Ten Commandments for Effective Clinical Decision Support: Making the Practice of Evidence-based Medicine a Reality

David W. Bates(Mass General Brigham), Gilad J. Kuperman(Mass General Brigham), Samuel J. Wang(Mass General Brigham), Tejal K. Gandhi(Mass General Brigham), Anne Kittler(Mass General Brigham), Lynn A. Volk(Mass General Brigham), Cynthia Spurr(Mass General Brigham), Ramin Khorasani(Brigham and Women's Hospital), Milenko J. Tanasijevic(Mass General Brigham), Blackford Middleton(Mass General Brigham)
Journal of the American Medical Informatics Association
August 5, 2003
Cited by 1,361Open Access
Full Text

Abstract

While evidence-based medicine has increasingly broad-based support in health care, it remains difficult to get physicians to actually practice it.

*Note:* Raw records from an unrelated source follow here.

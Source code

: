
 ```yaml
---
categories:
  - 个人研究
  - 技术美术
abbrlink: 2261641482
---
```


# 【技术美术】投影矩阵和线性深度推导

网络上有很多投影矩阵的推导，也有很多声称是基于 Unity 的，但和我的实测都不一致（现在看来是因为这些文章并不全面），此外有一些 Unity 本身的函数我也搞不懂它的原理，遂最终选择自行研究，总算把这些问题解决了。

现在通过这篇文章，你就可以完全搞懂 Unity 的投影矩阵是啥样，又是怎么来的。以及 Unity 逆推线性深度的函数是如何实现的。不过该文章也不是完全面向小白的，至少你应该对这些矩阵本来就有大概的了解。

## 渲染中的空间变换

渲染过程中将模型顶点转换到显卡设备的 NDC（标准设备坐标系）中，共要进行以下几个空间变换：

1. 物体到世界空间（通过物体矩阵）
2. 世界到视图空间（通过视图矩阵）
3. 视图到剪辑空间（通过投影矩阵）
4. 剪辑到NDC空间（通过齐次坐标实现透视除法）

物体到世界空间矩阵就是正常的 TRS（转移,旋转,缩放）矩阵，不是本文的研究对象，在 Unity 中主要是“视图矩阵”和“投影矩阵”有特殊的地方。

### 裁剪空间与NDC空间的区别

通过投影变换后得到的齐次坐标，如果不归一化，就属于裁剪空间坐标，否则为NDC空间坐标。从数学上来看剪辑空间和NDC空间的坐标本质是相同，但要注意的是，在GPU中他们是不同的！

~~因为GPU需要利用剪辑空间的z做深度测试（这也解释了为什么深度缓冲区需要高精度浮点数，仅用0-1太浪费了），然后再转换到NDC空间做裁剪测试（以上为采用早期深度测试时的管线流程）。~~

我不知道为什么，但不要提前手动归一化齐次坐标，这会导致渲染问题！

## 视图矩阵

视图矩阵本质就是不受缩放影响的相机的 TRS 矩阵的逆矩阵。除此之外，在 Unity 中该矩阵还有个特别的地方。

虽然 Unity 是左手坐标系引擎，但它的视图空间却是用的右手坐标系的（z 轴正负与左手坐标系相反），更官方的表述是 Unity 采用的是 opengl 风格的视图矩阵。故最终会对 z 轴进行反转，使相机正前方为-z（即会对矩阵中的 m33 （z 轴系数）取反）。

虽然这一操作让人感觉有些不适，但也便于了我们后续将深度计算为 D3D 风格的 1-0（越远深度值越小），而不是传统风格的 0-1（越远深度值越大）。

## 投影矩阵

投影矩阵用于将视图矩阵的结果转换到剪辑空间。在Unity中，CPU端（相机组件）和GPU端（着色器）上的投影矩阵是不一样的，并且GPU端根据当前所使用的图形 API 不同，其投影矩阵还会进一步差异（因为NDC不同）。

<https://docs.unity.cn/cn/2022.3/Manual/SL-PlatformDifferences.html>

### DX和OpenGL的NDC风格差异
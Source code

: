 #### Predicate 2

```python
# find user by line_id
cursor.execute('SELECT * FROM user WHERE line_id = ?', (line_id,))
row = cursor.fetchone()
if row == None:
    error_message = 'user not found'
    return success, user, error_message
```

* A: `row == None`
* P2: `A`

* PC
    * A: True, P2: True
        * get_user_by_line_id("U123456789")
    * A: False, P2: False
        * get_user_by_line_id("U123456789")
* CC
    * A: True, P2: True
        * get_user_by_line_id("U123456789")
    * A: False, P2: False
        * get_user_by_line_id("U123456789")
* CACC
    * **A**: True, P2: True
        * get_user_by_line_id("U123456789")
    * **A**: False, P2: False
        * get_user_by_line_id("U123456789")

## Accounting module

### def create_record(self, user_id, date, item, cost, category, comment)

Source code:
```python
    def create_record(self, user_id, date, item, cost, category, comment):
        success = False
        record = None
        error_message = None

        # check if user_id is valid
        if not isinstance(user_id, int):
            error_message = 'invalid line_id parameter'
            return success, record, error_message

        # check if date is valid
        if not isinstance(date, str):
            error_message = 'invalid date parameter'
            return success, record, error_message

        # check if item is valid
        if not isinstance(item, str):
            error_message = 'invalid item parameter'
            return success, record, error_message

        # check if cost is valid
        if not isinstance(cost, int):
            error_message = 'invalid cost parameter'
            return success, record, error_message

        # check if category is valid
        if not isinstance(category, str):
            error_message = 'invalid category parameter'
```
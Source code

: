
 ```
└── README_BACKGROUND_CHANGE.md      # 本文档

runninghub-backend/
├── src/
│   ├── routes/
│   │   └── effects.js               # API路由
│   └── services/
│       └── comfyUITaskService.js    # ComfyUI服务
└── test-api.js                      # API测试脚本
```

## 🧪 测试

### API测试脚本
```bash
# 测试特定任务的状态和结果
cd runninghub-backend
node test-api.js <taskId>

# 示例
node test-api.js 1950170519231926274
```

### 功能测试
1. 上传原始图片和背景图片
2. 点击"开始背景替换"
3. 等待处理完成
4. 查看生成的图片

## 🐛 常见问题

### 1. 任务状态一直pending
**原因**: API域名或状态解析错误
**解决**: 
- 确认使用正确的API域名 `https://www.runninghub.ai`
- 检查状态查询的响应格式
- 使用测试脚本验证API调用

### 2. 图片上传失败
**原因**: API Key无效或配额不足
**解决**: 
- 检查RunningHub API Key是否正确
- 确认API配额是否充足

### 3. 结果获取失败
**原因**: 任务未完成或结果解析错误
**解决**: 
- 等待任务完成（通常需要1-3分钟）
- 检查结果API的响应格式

Across most domains in medicine, practice has lagged behind knowledge by at least several years. The authors believe that the key tools for closing this gap will be information systems that provide decision support to users at the time they make decisions, which should result in improved quality of care. Furthermore, providers make many errors, and clinical decision support can be useful for finding and preventing such errors. Over the last eight years the authors have implemented and studied the impact of decision support across a broad array of domains and have found a number of common elements important to success. The goal of this report is to discuss these lessons learned in the interest of informing the efforts of others working to make the practice of evidence-based medicine a reality.